Parents often approach this phase with a mix of dread and excitement.
Parents often approach the empty nest phase with a mix of dread and excitement.

The definition of an empty nester is a parent whose child has grown up and moved out of their home. Active adults and retirees enter this stage in their lives with mixed emotions. On the one hand, they are finally free to do what they want. But on the other hand, they wonder how they will fill all their free time. Finding ways to fulfill your home and time can be easy once you discover what you want to do. There are a variety of activities, hobbies, and things to do that can help you enjoy being an empty nester. Here are some useful suggestions.

One of the first things an empty nester notices is that they have more free time and a home that’s less crowded than before. Occupied rooms will now look like storage spaces for their children’s memorabilia. Empty nesters should take this time to explore whether or not they want to repurpose those rooms into something new like a craft and hobby room, exercise room, private office, or guest room. Retirees will be able to enjoy their new space as well as the peace and quiet of their home to do as they please.

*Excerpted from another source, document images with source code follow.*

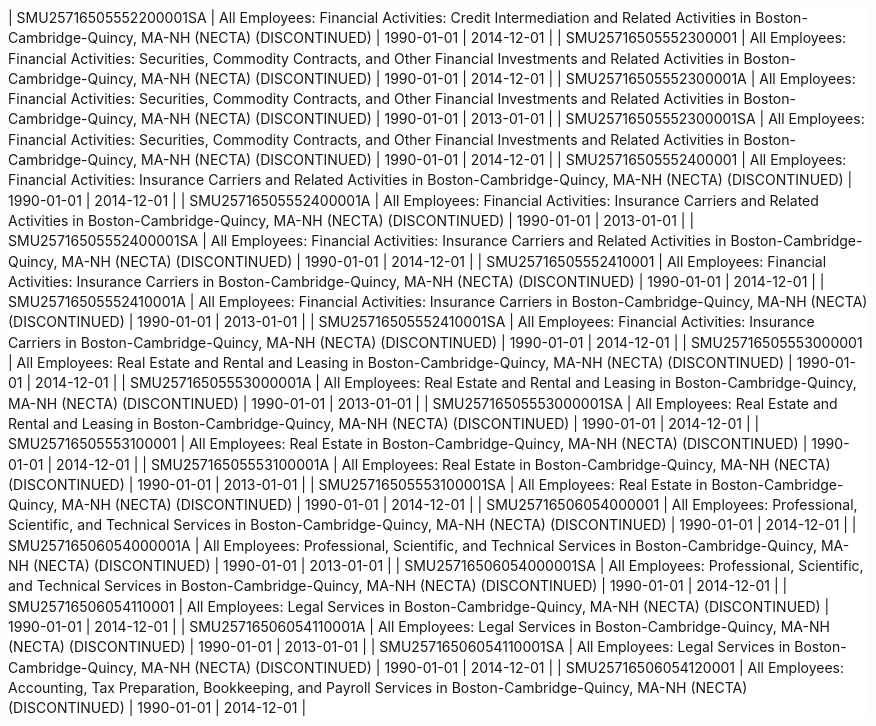 | SMU25716505552200001SA | All Employees: Financial Activities: Credit Intermediation and Related Activities in Boston-Cambridge-Quincy, MA-NH (NECTA) (DISCONTINUED)                                            | 1990-01-01          | 2014-12-01        |
| SMU25716505552300001   | All Employees: Financial Activities: Securities, Commodity Contracts, and Other Financial Investments and Related Activities in Boston-Cambridge-Quincy, MA-NH (NECTA) (DISCONTINUED) | 1990-01-01          | 2014-12-01        |
| SMU25716505552300001A  | All Employees: Financial Activities: Securities, Commodity Contracts, and Other Financial Investments and Related Activities in Boston-Cambridge-Quincy, MA-NH (NECTA) (DISCONTINUED) | 1990-01-01          | 2013-01-01        |
| SMU25716505552300001SA | All Employees: Financial Activities: Securities, Commodity Contracts, and Other Financial Investments and Related Activities in Boston-Cambridge-Quincy, MA-NH (NECTA) (DISCONTINUED) | 1990-01-01          | 2014-12-01        |
| SMU25716505552400001   | All Employees: Financial Activities: Insurance Carriers and Related Activities in Boston-Cambridge-Quincy, MA-NH (NECTA) (DISCONTINUED)                                               | 1990-01-01          | 2014-12-01        |
| SMU25716505552400001A  | All Employees: Financial Activities: Insurance Carriers and Related Activities in Boston-Cambridge-Quincy, MA-NH (NECTA) (DISCONTINUED)                                               | 1990-01-01          | 2013-01-01        |
| SMU25716505552400001SA | All Employees: Financial Activities: Insurance Carriers and Related Activities in Boston-Cambridge-Quincy, MA-NH (NECTA) (DISCONTINUED)                                               | 1990-01-01          | 2014-12-01        |
| SMU25716505552410001   | All Employees: Financial Activities: Insurance Carriers in Boston-Cambridge-Quincy, MA-NH (NECTA) (DISCONTINUED)                                                                      | 1990-01-01          | 2014-12-01        |
| SMU25716505552410001A  | All Employees: Financial Activities: Insurance Carriers in Boston-Cambridge-Quincy, MA-NH (NECTA) (DISCONTINUED)                                                                      | 1990-01-01          | 2013-01-01        |
| SMU25716505552410001SA | All Employees: Financial Activities: Insurance Carriers in Boston-Cambridge-Quincy, MA-NH (NECTA) (DISCONTINUED)                                                                      | 1990-01-01          | 2014-12-01        |
| SMU25716505553000001   | All Employees: Real Estate and Rental and Leasing in Boston-Cambridge-Quincy, MA-NH (NECTA) (DISCONTINUED)                                                                            | 1990-01-01          | 2014-12-01        |
| SMU25716505553000001A  | All Employees: Real Estate and Rental and Leasing in Boston-Cambridge-Quincy, MA-NH (NECTA) (DISCONTINUED)                                                                            | 1990-01-01          | 2013-01-01        |
| SMU25716505553000001SA | All Employees: Real Estate and Rental and Leasing in Boston-Cambridge-Quincy, MA-NH (NECTA) (DISCONTINUED)                                                                            | 1990-01-01          | 2014-12-01        |
| SMU25716505553100001   | All Employees: Real Estate in Boston-Cambridge-Quincy, MA-NH (NECTA) (DISCONTINUED)                                                                                                   | 1990-01-01          | 2014-12-01        |
| SMU25716505553100001A  | All Employees: Real Estate in Boston-Cambridge-Quincy, MA-NH (NECTA) (DISCONTINUED)                                                                                                   | 1990-01-01          | 2013-01-01        |
| SMU25716505553100001SA | All Employees: Real Estate in Boston-Cambridge-Quincy, MA-NH (NECTA) (DISCONTINUED)                                                                                                   | 1990-01-01          | 2014-12-01        |
| SMU25716506054000001   | All Employees: Professional, Scientific, and Technical Services in Boston-Cambridge-Quincy, MA-NH (NECTA) (DISCONTINUED)                                                              | 1990-01-01          | 2014-12-01        |
| SMU25716506054000001A  | All Employees: Professional, Scientific, and Technical Services in Boston-Cambridge-Quincy, MA-NH (NECTA) (DISCONTINUED)                                                              | 1990-01-01          | 2013-01-01        |
| SMU25716506054000001SA | All Employees: Professional, Scientific, and Technical Services in Boston-Cambridge-Quincy, MA-NH (NECTA) (DISCONTINUED)                                                              | 1990-01-01          | 2014-12-01        |
| SMU25716506054110001   | All Employees: Legal Services in Boston-Cambridge-Quincy, MA-NH (NECTA) (DISCONTINUED)                                                                                                | 1990-01-01          | 2014-12-01        |
| SMU25716506054110001A  | All Employees: Legal Services in Boston-Cambridge-Quincy, MA-NH (NECTA) (DISCONTINUED)                                                                                                | 1990-01-01          | 2013-01-01        |
| SMU25716506054110001SA | All Employees: Legal Services in Boston-Cambridge-Quincy, MA-NH (NECTA) (DISCONTINUED)                                                                                                | 1990-01-01          | 2014-12-01        |
| SMU25716506054120001   | All Employees: Accounting, Tax Preparation, Bookkeeping, and Payroll Services in Boston-Cambridge-Quincy, MA-NH (NECTA) (DISCONTINUED)                                                | 1990-01-01          | 2014-12-01        |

Downsizing can also be another option for empty nesters. You can save money in the long run by avoiding high costs of maintaining a larger home. Typically, large single-family homes with two-story living might not be the ideal residence for an active adult or empty nester. The extra space is an inconvenience when it comes to exterior-home care. Sometimes it’s better to downsize into a smaller single-family home with one-story living or a condo. Often downsizing can mean fewer expenses, allowing you to spend more on hobbies and other interests.

Empty nesters may have the option to relocate to an area where the cost of living is more affordable, where the climate is more enjoyable, or to live among their peers in an active adult community. The benefit of living in an active adult neighborhood allows you to share similar interests in a socially engaging environment with other empty nesters. A great option would be to move into an active adult community that has an established homeowners’ association that takes care of lawn maintenance and provides a clubhouse with great amenities. Active adult communities like Sun City Grand and On Top of the World feature world-class amenities, low-maintenance homes, and a long list of clubs, activities, and events that keep residents entertained all year long.

Traveling is a lot easier when the kids have left the nest. You can take that vacation you’ve always wanted without having to work around school schedules or meetings. The lack of prior obligations allow empty nesters to explore exotic locations and countries they’ve never visited due to the high costs of traveling with a large family or not being able to find childcare.

Having more free time to pursue individual interests and hobbies is also a great benefit of being an empty nester. Retirees and active adults can choose to go back to school, learn a new skill, or pick up a hobby. They have more free time to write a memoir, participate in a book club, create a masterpiece of artwork, or perfect their gardening techniques.

Empty nesters can get reacquainted with their spouse or significant other. Now that the kids are gone, they have more quiet and alone time. Taking this moment to reconnect with your significant other without the daily distractions of children and their schedules can be fun and interesting. Couples can have adult conversations without interruptions or go to the movies to watch whatever they want. Empty nesters can go on dates and reconnect as two adults. They can reminisce about the past and make plans for the future to do as they please.